My Meditation Practice and Living with Mental Illness: Part 1

Photo by Sam Dodge. CC-2

Photo by Sam Dodge. CC-2

There is a mindfulness revolution happening in the world today. Nowadays, mindfulness is part of many therapies. The first time I saw the word was on the title of a psychotherapy workbook for clients. I felt it would change my life.

I have been living with mental illness since the fourth grade and addiction since age 16. Before mindfulness and meditation (shamatha) became part of my life, my mental health recovery was mostly based on medication and cognitive behavioral therapy (CBT). I have found that my meditation practice has made CBT more effective.

CBT looks at the cognitive distortions my negative automatic thoughts have. But for it to be effective, I first have to be aware I have these thoughts. The activating event could be anything. It could all start when I’m watching TV. I might see a married couple my age with children. The negative automatic thoughts start without my awareness: I don’t have a wife or any children.  I’m 41 and it is too late to start a family. Nobody would ever marry me because I don’t have a great career or a lot of money. Who would be there when I’m old and sick and dying. I will die alone, in a dimly lit room in a convalescent hospital (I might have memories of the skilled nursing facility I was in when I was 25). The theme of this stream of thoughts is loss. I start to feel depressed. These thoughts are mixed with images (visions of how the future will be or memories of what happened in the past). A downward spiral could start and I might have another major depressive episode.

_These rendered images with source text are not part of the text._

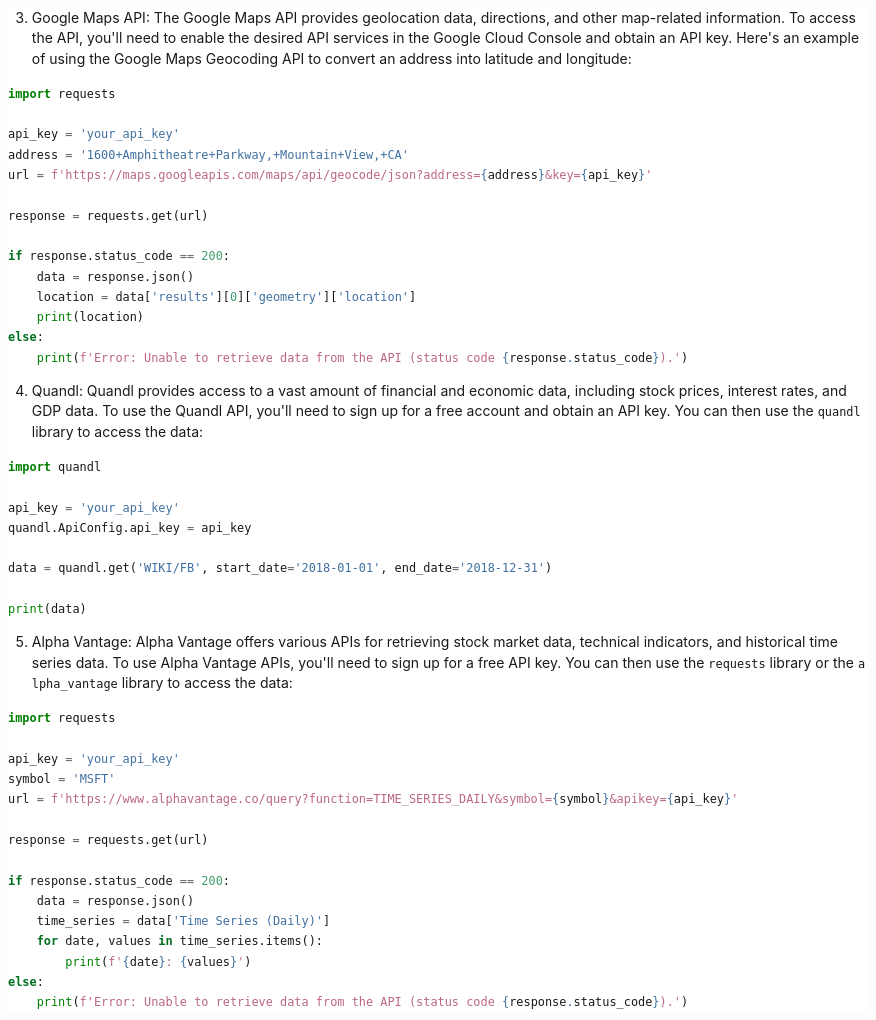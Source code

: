  3. Google Maps API: The Google Maps API provides geolocation data, directions, and other map-related information. To access the API, you'll need to enable the desired API services in the Google Cloud Console and obtain an API key. Here's an example of using the Google Maps Geocoding API to convert an address into latitude and longitude:

```python
import requests

api_key = 'your_api_key'
address = '1600+Amphitheatre+Parkway,+Mountain+View,+CA'
url = f'https://maps.googleapis.com/maps/api/geocode/json?address={address}&key={api_key}'

response = requests.get(url)

if response.status_code == 200:
    data = response.json()
    location = data['results'][0]['geometry']['location']
    print(location)
else:
    print(f'Error: Unable to retrieve data from the API (status code {response.status_code}).')
```

 4. Quandl: Quandl provides access to a vast amount of financial and economic data, including stock prices, interest rates, and GDP data. To use the Quandl API, you'll need to sign up for a free account and obtain an API key. You can then use the `quandl` library to access the data:

```python
import quandl

api_key = 'your_api_key'
quandl.ApiConfig.api_key = api_key

data = quandl.get('WIKI/FB', start_date='2018-01-01', end_date='2018-12-31')

print(data)
```

 5. Alpha Vantage: Alpha Vantage offers various APIs for retrieving stock market data, technical indicators, and historical time series data. To use Alpha Vantage APIs, you'll need to sign up for a free API key. You can then use the `requests` library or the `alpha_vantage` library to access the data:

```python
import requests

api_key = 'your_api_key'
symbol = 'MSFT'
url = f'https://www.alphavantage.co/query?function=TIME_SERIES_DAILY&symbol={symbol}&apikey={api_key}'

response = requests.get(url)

if response.status_code == 200:
    data = response.json()
    time_series = data['Time Series (Daily)']
    for date, values in time_series.items():
        print(f'{date}: {values}')
else:
    print(f'Error: Unable to retrieve data from the API (status code {response.status_code}).')
```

When we notice our attention is no longer on the breath during meditation, we let go of the thinking (storyline) and return to the breath. We do it non-judgmentally. A thought is just a thought. There are no good thoughts or bad thoughts. We don’t analyze. In CBT, we write down our thoughts and look for cognitive distortions. I have found my meditation practice has made CBT more effective. Meditation has made it easier for me to identify these distortions as they happen in the moment because I have become more familiar with and have more awareness of how my mind works (but writing them down and taking a look at them is still helpful). When depressed, I can ride the energy wave of the mood and not increase the duration of the episode by mindlessly indulging in these thoughts and images. That is, I can let the mood live out its natural lifespan without increasing it with fuel (more negative automatic thoughts). Different moods and emotions will come and go. I can not stop this from happening. I have to radically accept this. However, I do have control over not making them worse (i.e., not increasing the duration).

In Turning the Mind into an Ally, Sakyong Mipham Rinpoche writes: An emotion that feels as big as a house can be dismantled brick by brick. In dismantling, we use the emotion as the object of meditation. Emotion is a response to something or somebody. It isn’t premeditated or logical in any way. The way dismantling works is that we engage the missing element: reason. We begin investigating the feeling: “Why am I jealous? What has made me feel this way?” For a moment we rest our mind on these questions instead of the breath. The more reason we have, the more effective our ability to dismantle will be. In contemplating the reasons that our negative emotions have come together – and how they create pain, suffering, and anxiety – we can begin to take them apart. With reason we see the source of the emotion: what somebody said to us, the disappointment of an expectation we were holding.

Depression can feel as big as a house. The way CBT would dismantle the depression brick by brick is by asking and reflecting on the following questions: Is this thought or belief true? Did I jump to a conclusion? What evidence do I actually have? Is there another way that I could view the situation? What’s the worst that could happen? Does it help me to think this way?

I still become symptomatic, but I now have many tools to help me cope. My meditation practice and CBT are two of them.